Introduction to Terraform

Terraform is an opensource infrastructure as code software tool that provides a consistent approach and tools to manage cloud services. Terraform codifies cloud API’s into declarative configurations files enabling individuals and teams for easy provisioning of these cloud services and manage the state of their infrastructure.

Using this tool enables organisations to keep a track of the changes made to the infrastructure and rolling back to a previous state at any given point of time using any of the supported VCS.

With Terraform a developer is not only enabled to write infrastructure as code using declarative files but is also able to review the configuration changes before provisioning of services and plan the changes which matches expectations of the overall workload before actual provisioning.

Terraform also enables state management for easy rollbacks in case anything goes wrong with a change or can be used as a part of your disaster recovery and remediation plan through use of back ends and VCS.

Terraform is highly extensible and supports 500+ providers for cloud deployments.
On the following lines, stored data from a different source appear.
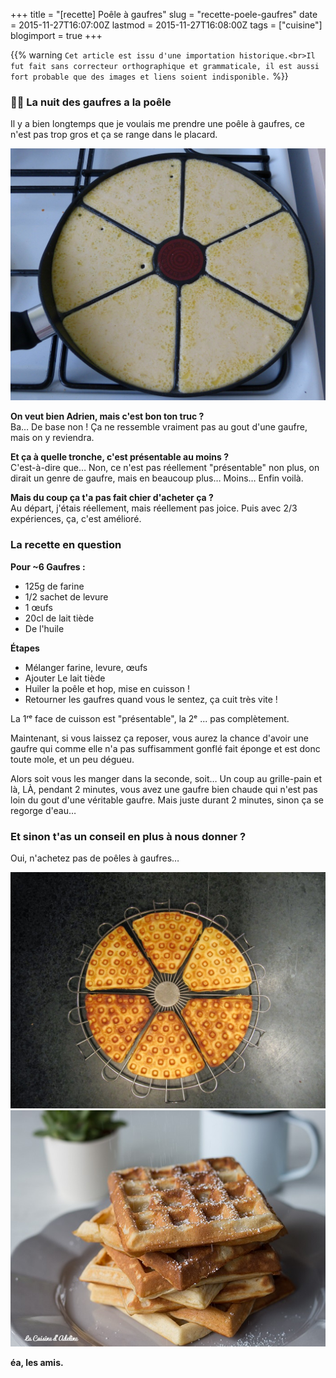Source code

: +++
title = "[recette] Poêle à gaufres"
slug = "recette-poele-gaufres"
date = 2015-11-27T16:07:00Z
lastmod = 2015-11-27T16:08:00Z
tags = ["cuisine"]
blogimport = true
+++

{{% warning `Cet article est issu d'une importation historique.<br>Il fut fait sans correcteur orthographique et grammaticale, il est aussi fort probable que des images et liens soient indisponible.` %}}
### 🧟‍♀️ La nuit des gaufres a la poêle
Il y a bien longtemps que je voulais me prendre une poêle à gaufres, ce n'est pas trop gros et ça se range dans le placard.

![Image de presentation](/images/p3.storage.canalblog.com-36-11-1323187-101691122_o.jpg "poêleuuuuh")

**On veut bien Adrien, mais c'est bon ton truc ?**   
Ba… De base non ! Ça ne ressemble vraiment pas au gout d'une gaufre, mais on y reviendra.

**Et ça à quelle tronche, c'est présentable au moins ?**   
C'est-à-dire que… Non, ce n'est pas réellement "présentable" non plus, on dirait un genre de gaufre, mais en beaucoup plus… Moins… Enfin voilà.

**Mais du coup ça t'a pas fait chier d'acheter ça ?**   
Au départ, j'étais réellement, mais réellement pas joice. Puis avec 2/3 expériences, ça, c'est amélioré.

### La recette en question
**Pour ~6 Gaufres :**
- 125g de farine
- 1/2 sachet de levure
- 1 œufs
- 20cl de lait tiède
- De l'huile

**Étapes**
- Mélanger farine, levure, œufs
- Ajouter Le lait tiède   
- Huiler la poêle et hop, mise en cuisson !   
- Retourner les gaufres quand vous le sentez, ça cuit très vite !

La 1ʳᵉ face de cuisson est "présentable", la 2ᵉ ... pas complètement.

Maintenant, si vous laissez ça reposer, vous aurez la chance d'avoir une gaufre qui comme elle n'a pas suffisamment gonflé fait éponge et est donc toute mole, et un peu dégueu.

Alors soit vous les manger dans la seconde, soit… Un coup au grille-pain et là, LÀ, pendant 2 minutes, vous avez une gaufre bien chaude qui n'est pas loin du gout d'une véritable gaufre. Mais juste durant 2 minutes, sinon ça se regorge d'eau…

### Et sinon t'as un conseil en plus à nous donner ?
Oui, n'achetez pas de poêles à gaufres…

![Image de presentation](/images/scrat.hellocoton.fr-img-classic-poele-a-gaufres-tefal-11674716.jpg "Sauf si vous préférez avoir ça")
![Image de presentation](/images/s3-eu-west-1.amazonaws.com-images-ca-1-0-1-eu-recipe_photos-original-459-gaufres-3000x2000.jpg "A la place de ça")

**éa, les amis.**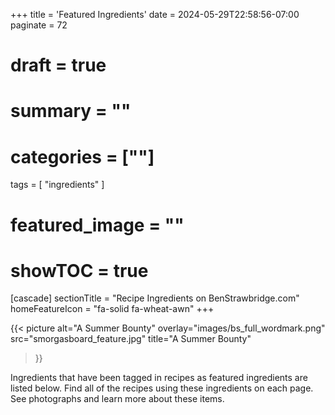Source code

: +++
title = 'Featured Ingredients'
date = 2024-05-29T22:58:56-07:00
paginate = 72
# draft = true
# summary = ""
# categories = [""]
tags = [
  "ingredients"
  ]
# featured_image = ""
# showTOC = true

[cascade]
  sectionTitle = "Recipe Ingredients on BenStrawbridge.com"
  homeFeatureIcon = "fa-solid fa-wheat-awn"
+++

  {{< picture
    alt="A Summer Bounty"
    overlay="images/bs_full_wordmark.png"
    src="smorgasboard_feature.jpg"
    title="A Summer Bounty"
  >}}

Ingredients that have been tagged in recipes as featured ingredients are listed below. Find all of the recipes using these ingredients on each page. See photographs and learn more about these items.

<!--more-->

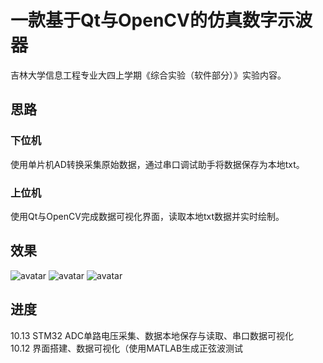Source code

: # 一款基于Qt与OpenCV的仿真数字示波器
吉林大学信息工程专业大四上学期《综合实验（软件部分）》实验内容。 
## 思路 
### 下位机 
使用单片机AD转换采集原始数据，通过串口调试助手将数据保存为本地txt。 
### 上位机
使用Qt与OpenCV完成数据可视化界面，读取本地txt数据并实时绘制。 
## 效果
![avatar](/home/image/img1.png) 
![avatar](/home/image/img2.png) 
![avatar](/home/image/img3.png) 
## 进度
10.13 STM32 ADC单路电压采集、数据本地保存与读取、串口数据可视化  
10.12 界面搭建、数据可视化（使用MATLAB生成正弦波测试 


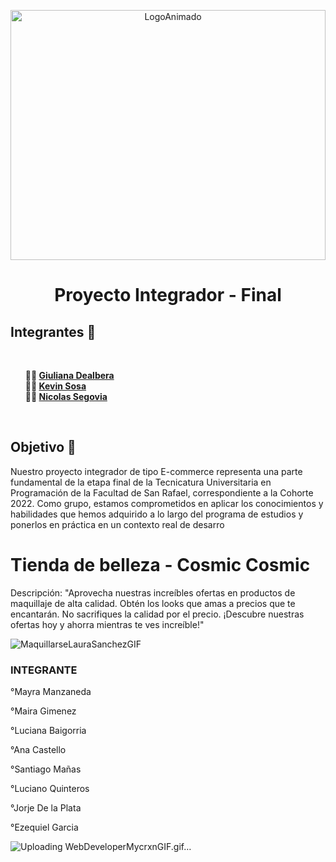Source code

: <p align="center">
  <img src="los pitufos" alt="LogoAnimado" width="100%" height="400">
</p>  

<h1 align="center">Proyecto Integrador - Final</h1>


<h2> Integrantes 🚀</h2>
<br> 
<ul style="list-style-type: none;">
    <li><b>👩‍🚀 <a href="https://github.com/GiulianaDeEt">Giuliana Dealbera</a></b></li>
    <li><b>👨‍🚀 <a href="https://github.com/kvnsosa">Kevin Sosa</a></b></li>
    <li><b>👨‍🚀 <a href="https://github.com/Nico-Segovia">Nicolas Segovia</a></b></li>
</ul>
<br>


<h2>  Objetivo 🌙</h2>

<p> Nuestro proyecto integrador de tipo E-commerce representa una parte fundamental de la etapa final de la Tecnicatura Universitaria en Programación de la Facultad de San Rafael, correspondiente a la Cohorte 2022. Como grupo, estamos comprometidos en aplicar los conocimientos y habilidades que hemos adquirido a lo largo del programa de estudios y ponerlos en práctica en un contexto real de desarro

<h1> Tienda de belleza - Cosmic Cosmic</h1>

Descripción: "Aprovecha nuestras increíbles ofertas en productos de maquillaje de alta calidad. Obtén los looks que amas a precios que te encantarán. No sacrifiques la calidad por el precio. ¡Descubre nuestras ofertas hoy y ahorra mientras te ves increíble!"

![MaquillarseLauraSanchezGIF](https://github.com/CodeSystem2022/Los_Pitufos_E-commerce_final/assets/92487756/84ca8ab7-a724-4b51-9c68-bf5229d1d0df)





<H3> INTEGRANTE</H3>

°Mayra Manzaneda

°Maira Gimenez

°Luciana Baigorria

°Ana Castello

°Santiago Mañas

°Luciano Quinteros

°Jorje De la Plata

°Ezequiel Garcia






![Uploading WebDeveloperMycrxnGIF.gif…]()



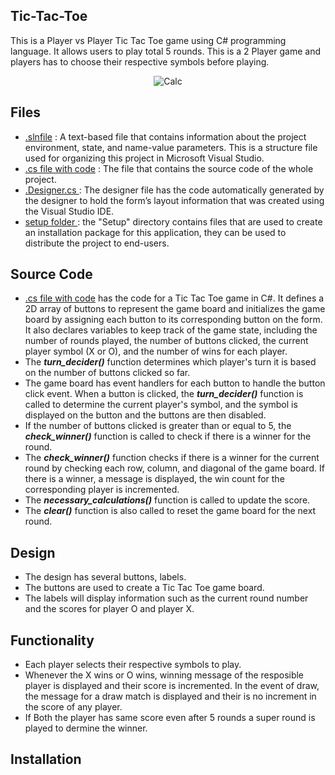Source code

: ## Tic-Tac-Toe
This is a Player vs Player Tic Tac Toe game using C# programming language. 
It allows users to play total 5 rounds. 
This is a 2 Player game and players has to choose their respective symbols before playing.

<div align="center">
  <img src="https://githubcom/PRATHAM-099/My-Calculator/blob/main/Resources/Calc.png" alt="Calc" />
</div>

## Files
- <a href="">.slnfile</a> : A text-based file that contains information about the project environment, state, and name-value parameters. This is a structure file used for organizing this project in Microsoft Visual Studio.
- <a href="">.cs file with code</a> : The file that contains the source code of the whole project.
- <a href="">.Designer.cs </a> : The designer file has the code automatically generated by the designer to hold the form’s layout information that was created using the Visual Studio IDE.
- <a href="">setup folder </a> : the "Setup" directory contains files that are used to create an installation package for this application, they can be used to distribute the project to end-users.

## Source Code
- <a href="">.cs file with code</a> has the code for a Tic Tac Toe game in C#. It defines a 2D array of buttons to represent the game board and initializes the game board by assigning each button to its corresponding button on the form. It also declares variables to keep track of the game state, including the number of rounds played, the number of buttons clicked, the current player symbol (X or O), and the number of wins for each player.
- The ***turn_decider()*** function determines which player's turn it is based on the number of buttons clicked so far.
- The game board has event handlers for each button to handle the button click event. When a button is clicked, the ***turn_decider()*** function is called to determine the current player's symbol, and the symbol is displayed on the button and the buttons are then disabled.
- If the number of buttons clicked is greater than or equal to 5, the ***check_winner()*** function is called to check if there is a winner for the round.
- The ***check_winner()*** function checks if there is a winner for the current round by checking each row, column, and diagonal of the game board. If there is a winner, a message is displayed, the win count for the corresponding player is incremented.
- The ***necessary_calculations()*** function is called to update the score.
- The ***clear()*** function is also called to reset the game board for the next round.

## Design
- The design has several buttons, labels.<br>
- The buttons are used to create a Tic Tac Toe game board.
- The labels will display information such as the current round number and the scores for player O and player X.

## Functionality
- Each player selects their respective symbols to play.
- Whenever the X wins or O wins, winning message of the resposible player is displayed and their score is incremented. In the event of draw, the message for a draw match is displayed and their is no increment in the score of any player.
- If Both the player has same score even after 5 rounds a super round is played to dermine the winner.

## Installation
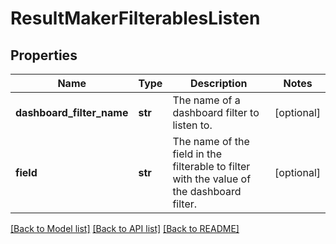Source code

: # ResultMakerFilterablesListen

## Properties
Name | Type | Description | Notes
------------ | ------------- | ------------- | -------------
**dashboard_filter_name** | **str** | The name of a dashboard filter to listen to. | [optional] 
**field** | **str** | The name of the field in the filterable to filter with the value of the dashboard filter. | [optional] 

[[Back to Model list]](../README.md#documentation-for-models) [[Back to API list]](../README.md#documentation-for-api-endpoints) [[Back to README]](../README.md)


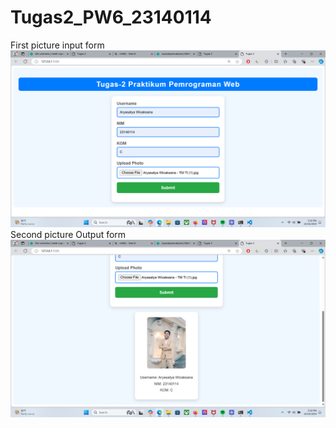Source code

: ﻿# Tugas2_PW6_23140114
First picture input form
![image alt](https://github.com/AryasatyaWicaksana/Tugas2_PW6_23140114/blob/085a9fc534e1091820bdb60c3ba29eeed8a49c87/Input%20form.png)
Second picture Output form
![image alt](https://github.com/AryasatyaWicaksana/Tugas2_PW6_23140114/blob/3d521bc36634ea5a6866c3790dfaaef9e1f1709b/Output%20form.png)
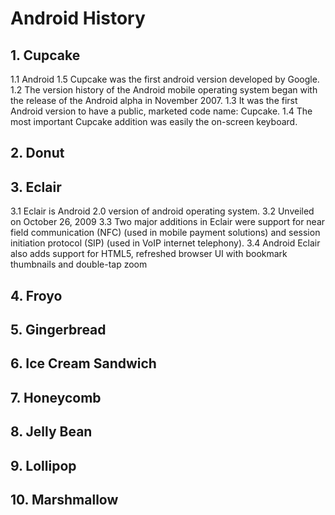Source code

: # Android History
##  1. Cupcake
1.1 Android 1.5 Cupcake was the first android version developed by Google.
1.2 The version history of the Android mobile operating system began with the release of the Android alpha in November 2007.
1.3 It was the first Android version to have a public, marketed code name: Cupcake.
1.4 The most important Cupcake addition was easily the on-screen keyboard.

##  2. Donut
##  3. Eclair
3.1 Eclair is Android 2.0 version of android operating system.
3.2 Unveiled on October 26, 2009
3.3 Two major additions in Eclair were support for near field communication (NFC) (used in mobile payment solutions) 
	and session initiation protocol (SIP) (used in VoIP internet telephony).
3.4  Android Eclair also adds support for HTML5, refreshed browser UI with bookmark thumbnails and double-tap zoom

##  4. Froyo
##  5. Gingerbread
##  6. Ice Cream Sandwich
##  7. Honeycomb
##  8. Jelly Bean
##  9. Lollipop
##  10. Marshmallow
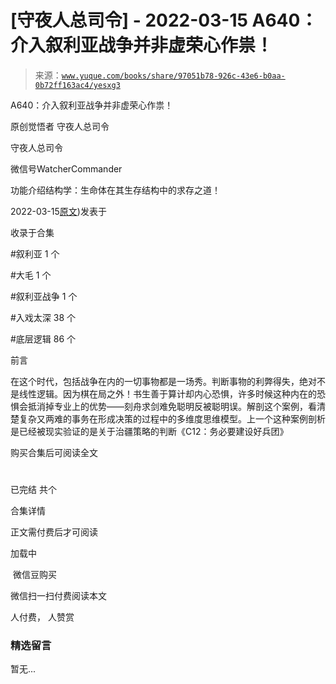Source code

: # [守夜人总司令] - 2022-03-15 A640：介入叙利亚战争并非虚荣心作祟！

> 来源：[`www.yuque.com/books/share/97051b78-926c-43e6-b0aa-0b72ff163ac4/yesxg3`](https://www.yuque.com/books/share/97051b78-926c-43e6-b0aa-0b72ff163ac4/yesxg3)



A640：介入叙利亚战争并非虚荣心作祟！ 

原创觉悟者 守夜人总司令 

守夜人总司令 

微信号WatcherCommander 

功能介绍结构学：生命体在其生存结构中的求存之道！ 

2022-03-15[原文](https://mp.weixin.qq.com/s?__biz=MzAxNDk1NjI2Mw==&mid=2247488081&idx=1&sn=adfaf12849fa59e47f412105d2170c75&chksm=9b8a31d9acfdb8cfb8b78731ecb12a5d70c3b6997675397a2f95ba7bf63638aca4ee74acf789#rd))发表于 

收录于合集 

#叙利亚 1 个 

#大毛 1 个 

#叙利亚战争 1 个 

#入戏太深 38 个 

#底层逻辑 86 个 

前言 

在这个时代，包括战争在内的一切事物都是一场秀。判断事物的利弊得失，绝对不是线性逻辑。因为棋在局之外！书生善于算计却内心恐惧，许多时候这种内在的恐惧会抵消掉专业上的优势——刻舟求剑难免聪明反被聪明误。解剖这个案例，看清楚复杂又两难的事务在形成决策的过程中的多维度思维模型。上一个这种案例剖析是已经被现实验证的是关于治疆策略的判断《C12：务必要建设好兵团》 

购买合集后可阅读全文 

# 

已完结 共个 

合集详情 

正文需付费后才可阅读 

加载中 

 微信豆购买 

微信扫一扫付费阅读本文 

人付费， 人赞赏 

### 精选留言 

暂无...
A SIMPLE TERRAFORM WORKFLOW

A developer starts with identifying the requirements for the infrastructure and based on the need and business requirements writes the infrastructure code as a terraform(.tf) file. Then he can use the commands terrafom init, terraform plan, terraform apply to check his plan and provision the infrastructure on the cloud.

So far this looks good when we are working with very small teams and at a small scale. Resources keeps getting added to the core infrastructure and managed properly with the terraform state files, remote back ends and VCS to track any changes.

This is easy to maintain and manage, but there are still scope of improvement in order to avoid technical debt through using terraform modules and decomposing the overall architecture.

In general, this is how what a root directory might look like to provision 2 application stacks on 3 environments (QA, Staging & Prod) operating under a single VPC. This is close to some 400 lines of codes. Think of when it starts scaling up to 100–200 servers being managed at scale.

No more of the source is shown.